» ASSIGNMENT:
All lines holding the word "HTTP调用接口" are to be copied from the records beneath.

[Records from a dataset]
• • •
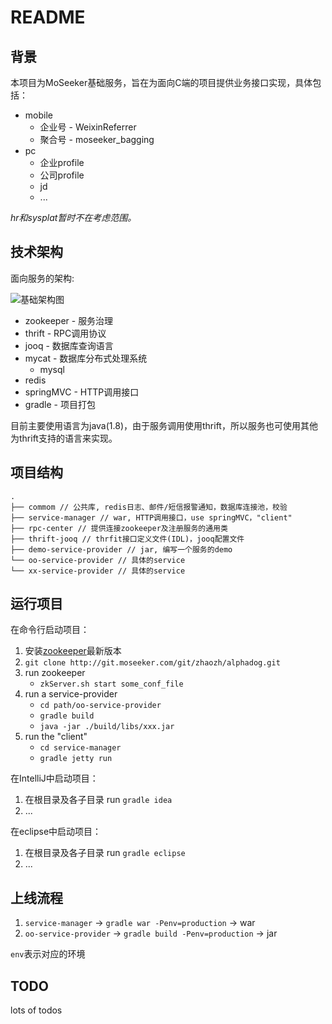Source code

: # README

## 背景
本项目为MoSeeker基础服务，旨在为面向C端的项目提供业务接口实现，具体包括：

* mobile 
	* 企业号 - WeixinReferrer
	* 聚合号 - moseeker_bagging
* pc
	* 企业profile
	* 公司profile
	* jd
	* ...

*hr和sysplat暂时不在考虑范围。*

## 技术架构

面向服务的架构:

![基础架构图](http://wiki.moseeker.com/download/14)

* zookeeper - 服务治理
* thrift - RPC调用协议
* jooq - 数据库查询语言
* mycat - 数据库分布式处理系统
	* mysql
* redis
* springMVC - HTTP调用接口
* gradle - 项目打包

目前主要使用语言为java(1.8)，由于服务调用使用thrift，所以服务也可使用其他为thrift支持的语言来实现。

## 项目结构

```
.
├── commom // 公共库, redis日志、邮件/短信报警通知，数据库连接池，校验
├── service-manager // war, HTTP调用接口，use springMVC，"client"
├── rpc-center // 提供连接zookeeper及注册服务的通用类
├── thrift-jooq // thrfit接口定义文件(IDL)，jooq配置文件
├── demo-service-provider // jar, 编写一个服务的demo
└── oo-service-provider // 具体的service
└── xx-service-provider // 具体的service
```
## 运行项目

在命令行启动项目：

1. 安装[zookeeper](https://zookeeper.apache.org/)最新版本
2. `git clone http://git.moseeker.com/git/zhaozh/alphadog.git`
3. run zookeeper
	* `zkServer.sh start some_conf_file`
4. run a service-provider
	* `cd path/oo-service-provider`
	* `gradle build`
	* `java -jar ./build/libs/xxx.jar`
5. run the "client"
	* `cd service-manager`
	* `gradle jetty run`

在IntelliJ中启动项目：

1. 在根目录及各子目录 run `gradle idea`
2. ...

在eclipse中启动项目：

1. 在根目录及各子目录 run `gradle eclipse`
2. ...

## 上线流程

1. `service-manager` -> `gradle war -Penv=production` -> war
2. `oo-service-provider` ->  `gradle build -Penv=production` -> jar

`env`表示对应的环境

## TODO

lots of todos

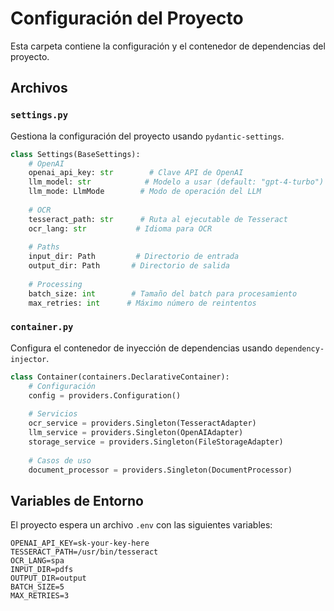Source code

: # Configuración del Proyecto

Esta carpeta contiene la configuración y el contenedor de dependencias del proyecto.

## Archivos

### `settings.py`

Gestiona la configuración del proyecto usando `pydantic-settings`.

```python
class Settings(BaseSettings):
    # OpenAI
    openai_api_key: str        # Clave API de OpenAI
    llm_model: str            # Modelo a usar (default: "gpt-4-turbo")
    llm_mode: LlmMode        # Modo de operación del LLM
    
    # OCR
    tesseract_path: str      # Ruta al ejecutable de Tesseract
    ocr_lang: str           # Idioma para OCR
    
    # Paths
    input_dir: Path         # Directorio de entrada
    output_dir: Path       # Directorio de salida
    
    # Processing
    batch_size: int        # Tamaño del batch para procesamiento
    max_retries: int      # Máximo número de reintentos
```

### `container.py`

Configura el contenedor de inyección de dependencias usando `dependency-injector`.

```python
class Container(containers.DeclarativeContainer):
    # Configuración
    config = providers.Configuration()
    
    # Servicios
    ocr_service = providers.Singleton(TesseractAdapter)
    llm_service = providers.Singleton(OpenAIAdapter)
    storage_service = providers.Singleton(FileStorageAdapter)
    
    # Casos de uso
    document_processor = providers.Singleton(DocumentProcessor)
```

## Variables de Entorno

El proyecto espera un archivo `.env` con las siguientes variables:

```env
OPENAI_API_KEY=sk-your-key-here
TESSERACT_PATH=/usr/bin/tesseract
OCR_LANG=spa
INPUT_DIR=pdfs
OUTPUT_DIR=output
BATCH_SIZE=5
MAX_RETRIES=3
```
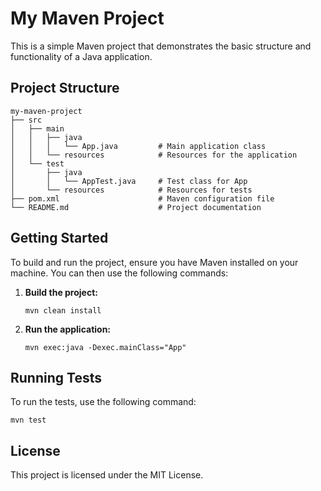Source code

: # My Maven Project

This is a simple Maven project that demonstrates the basic structure and functionality of a Java application.

## Project Structure

```
my-maven-project
├── src
│   ├── main
│   │   ├── java
│   │   │   └── App.java         # Main application class
│   │   └── resources            # Resources for the application
│   └── test
│       ├── java
│       │   └── AppTest.java     # Test class for App
│       └── resources            # Resources for tests
├── pom.xml                      # Maven configuration file
└── README.md                    # Project documentation
```

## Getting Started

To build and run the project, ensure you have Maven installed on your machine. You can then use the following commands:

1. **Build the project:**
   ```
   mvn clean install
   ```

2. **Run the application:**
   ```
   mvn exec:java -Dexec.mainClass="App"
   ```

## Running Tests

To run the tests, use the following command:

```
mvn test
```

## License

This project is licensed under the MIT License.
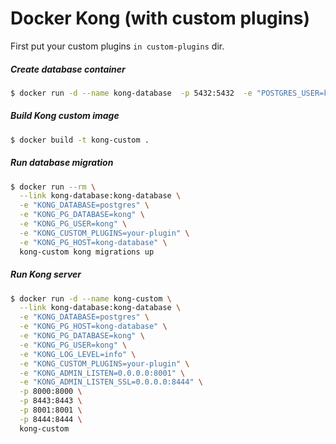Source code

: # Docker Kong (with custom plugins)

First put your custom plugins `in custom-plugins` dir. 


##### Create database container 
```sh
$ docker run -d --name kong-database  -p 5432:5432  -e "POSTGRES_USER=kong" -e "POSTGRES_DB=kong" postgres:9.5
```

##### Build Kong custom image
```sh
$ docker build -t kong-custom .
```

##### Run database migration
```sh
$ docker run --rm \
  --link kong-database:kong-database \
  -e "KONG_DATABASE=postgres" \
  -e "KONG_PG_DATABASE=kong" \
  -e "KONG_PG_USER=kong" \
  -e "KONG_CUSTOM_PLUGINS=your-plugin" \
  -e "KONG_PG_HOST=kong-database" \
  kong-custom kong migrations up
```

##### Run Kong server
```sh
$ docker run -d --name kong-custom \
  --link kong-database:kong-database \
  -e "KONG_DATABASE=postgres" \
  -e "KONG_PG_HOST=kong-database" \
  -e "KONG_PG_DATABASE=kong" \
  -e "KONG_PG_USER=kong" \
  -e "KONG_LOG_LEVEL=info" \
  -e "KONG_CUSTOM_PLUGINS=your-plugin" \
  -e "KONG_ADMIN_LISTEN=0.0.0.0:8001" \
  -e "KONG_ADMIN_LISTEN_SSL=0.0.0.0:8444" \
  -p 8000:8000 \
  -p 8443:8443 \
  -p 8001:8001 \
  -p 8444:8444 \
  kong-custom
```
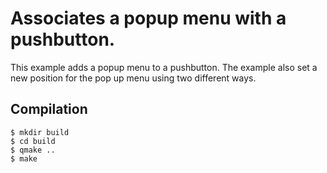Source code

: # Associates a popup menu with a pushbutton.
This example adds a popup menu to a pushbutton. The example also set a new position for the pop up menu using two different ways. 

## Compilation

```
$ mkdir build
$ cd build
$ qmake ..
$ make
```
• • •
» RESULT OF THE TASK:
* springMVC - HTTP调用接口
├── service-manager // war, HTTP调用接口，use springMVC，"client"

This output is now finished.